> **Problem**:
Find and copy each line of the data that includes "emph".

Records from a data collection
[Start of section]
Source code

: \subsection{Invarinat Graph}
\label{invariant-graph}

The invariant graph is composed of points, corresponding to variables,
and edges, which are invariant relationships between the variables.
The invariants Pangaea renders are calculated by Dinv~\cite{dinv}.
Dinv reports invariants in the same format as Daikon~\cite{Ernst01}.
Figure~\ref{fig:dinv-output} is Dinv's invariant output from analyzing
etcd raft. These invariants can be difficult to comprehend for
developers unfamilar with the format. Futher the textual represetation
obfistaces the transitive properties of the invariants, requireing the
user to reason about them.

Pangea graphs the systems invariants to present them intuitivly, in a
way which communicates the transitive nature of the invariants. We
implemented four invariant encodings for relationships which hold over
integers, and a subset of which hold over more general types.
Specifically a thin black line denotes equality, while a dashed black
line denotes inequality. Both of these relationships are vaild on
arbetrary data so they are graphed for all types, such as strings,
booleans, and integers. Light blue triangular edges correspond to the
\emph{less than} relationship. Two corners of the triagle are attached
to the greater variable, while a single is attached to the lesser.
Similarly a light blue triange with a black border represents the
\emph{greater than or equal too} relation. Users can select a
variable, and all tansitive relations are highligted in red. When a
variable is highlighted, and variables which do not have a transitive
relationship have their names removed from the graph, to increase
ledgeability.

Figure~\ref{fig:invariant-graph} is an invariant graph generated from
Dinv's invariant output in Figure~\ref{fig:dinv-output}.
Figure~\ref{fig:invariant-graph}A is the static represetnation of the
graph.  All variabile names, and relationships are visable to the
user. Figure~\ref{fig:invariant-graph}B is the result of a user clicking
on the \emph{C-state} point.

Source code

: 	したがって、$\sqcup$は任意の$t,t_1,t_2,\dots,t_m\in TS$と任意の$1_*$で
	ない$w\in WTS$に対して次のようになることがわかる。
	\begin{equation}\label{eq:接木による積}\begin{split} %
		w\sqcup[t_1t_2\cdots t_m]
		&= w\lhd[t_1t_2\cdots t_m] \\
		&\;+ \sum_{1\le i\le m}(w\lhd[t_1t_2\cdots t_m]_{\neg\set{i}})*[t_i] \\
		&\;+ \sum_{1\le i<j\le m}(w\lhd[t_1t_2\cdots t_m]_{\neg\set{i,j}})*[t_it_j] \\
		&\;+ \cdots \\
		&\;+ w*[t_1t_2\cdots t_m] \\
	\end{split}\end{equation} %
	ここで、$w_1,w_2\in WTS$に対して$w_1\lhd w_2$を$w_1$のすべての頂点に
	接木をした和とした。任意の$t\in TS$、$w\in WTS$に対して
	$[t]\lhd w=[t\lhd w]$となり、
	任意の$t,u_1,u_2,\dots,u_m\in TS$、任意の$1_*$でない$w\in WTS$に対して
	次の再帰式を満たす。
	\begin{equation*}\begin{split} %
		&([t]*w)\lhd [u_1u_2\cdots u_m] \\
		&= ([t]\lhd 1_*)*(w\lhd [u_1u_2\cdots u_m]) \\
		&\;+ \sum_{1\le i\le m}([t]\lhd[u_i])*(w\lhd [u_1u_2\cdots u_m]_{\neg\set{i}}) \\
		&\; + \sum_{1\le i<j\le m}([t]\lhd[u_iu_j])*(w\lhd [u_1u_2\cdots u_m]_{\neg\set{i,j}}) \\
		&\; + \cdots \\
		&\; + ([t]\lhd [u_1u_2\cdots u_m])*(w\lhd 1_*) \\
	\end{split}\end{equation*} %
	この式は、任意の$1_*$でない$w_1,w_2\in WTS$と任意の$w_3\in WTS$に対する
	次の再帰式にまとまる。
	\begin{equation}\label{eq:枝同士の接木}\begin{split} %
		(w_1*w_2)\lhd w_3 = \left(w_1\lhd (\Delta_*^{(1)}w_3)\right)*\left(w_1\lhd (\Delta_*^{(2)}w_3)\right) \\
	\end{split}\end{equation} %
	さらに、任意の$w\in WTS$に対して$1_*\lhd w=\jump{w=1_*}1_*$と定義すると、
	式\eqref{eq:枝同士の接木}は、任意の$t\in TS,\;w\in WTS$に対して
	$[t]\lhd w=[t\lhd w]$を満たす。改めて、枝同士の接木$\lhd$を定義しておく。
[End of section]
[Start of section]
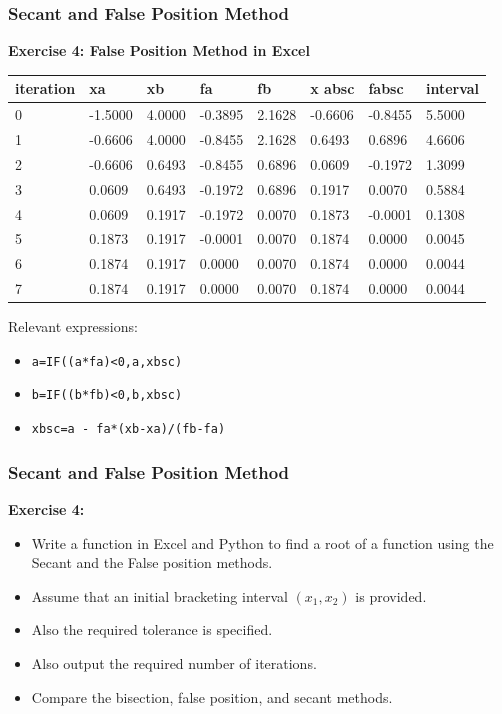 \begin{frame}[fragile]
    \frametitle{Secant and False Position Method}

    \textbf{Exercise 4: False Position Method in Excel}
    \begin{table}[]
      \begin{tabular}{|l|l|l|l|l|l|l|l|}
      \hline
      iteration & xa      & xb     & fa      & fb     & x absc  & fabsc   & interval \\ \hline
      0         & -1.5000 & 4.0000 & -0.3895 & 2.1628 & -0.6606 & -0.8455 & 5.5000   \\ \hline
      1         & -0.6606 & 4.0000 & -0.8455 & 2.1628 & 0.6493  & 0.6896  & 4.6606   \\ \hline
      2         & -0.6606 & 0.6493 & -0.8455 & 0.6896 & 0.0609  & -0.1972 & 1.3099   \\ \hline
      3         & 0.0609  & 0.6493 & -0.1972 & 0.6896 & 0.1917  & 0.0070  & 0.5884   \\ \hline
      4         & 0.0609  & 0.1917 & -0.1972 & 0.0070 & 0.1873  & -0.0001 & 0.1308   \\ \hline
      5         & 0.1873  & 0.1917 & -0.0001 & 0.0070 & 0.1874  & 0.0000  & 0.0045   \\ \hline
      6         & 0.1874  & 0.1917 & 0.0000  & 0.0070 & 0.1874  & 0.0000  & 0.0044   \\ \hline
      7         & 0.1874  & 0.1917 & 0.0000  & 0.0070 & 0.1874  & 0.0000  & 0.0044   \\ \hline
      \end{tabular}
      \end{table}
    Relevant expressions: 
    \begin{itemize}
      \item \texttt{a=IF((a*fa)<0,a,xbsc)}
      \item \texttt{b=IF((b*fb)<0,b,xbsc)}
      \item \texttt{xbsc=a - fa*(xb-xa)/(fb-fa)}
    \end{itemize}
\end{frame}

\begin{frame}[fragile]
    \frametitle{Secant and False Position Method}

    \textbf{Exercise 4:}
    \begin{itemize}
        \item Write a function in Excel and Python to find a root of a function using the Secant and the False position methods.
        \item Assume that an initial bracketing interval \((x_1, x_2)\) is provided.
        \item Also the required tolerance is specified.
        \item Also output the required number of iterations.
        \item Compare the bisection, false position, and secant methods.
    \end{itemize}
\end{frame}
[End of section]
> **Task response**:
\emph{less than} relationship. Two corners of the triagle are attached
\emph{greater than or equal too} relation. Users can select a
on the \emph{C-state} point.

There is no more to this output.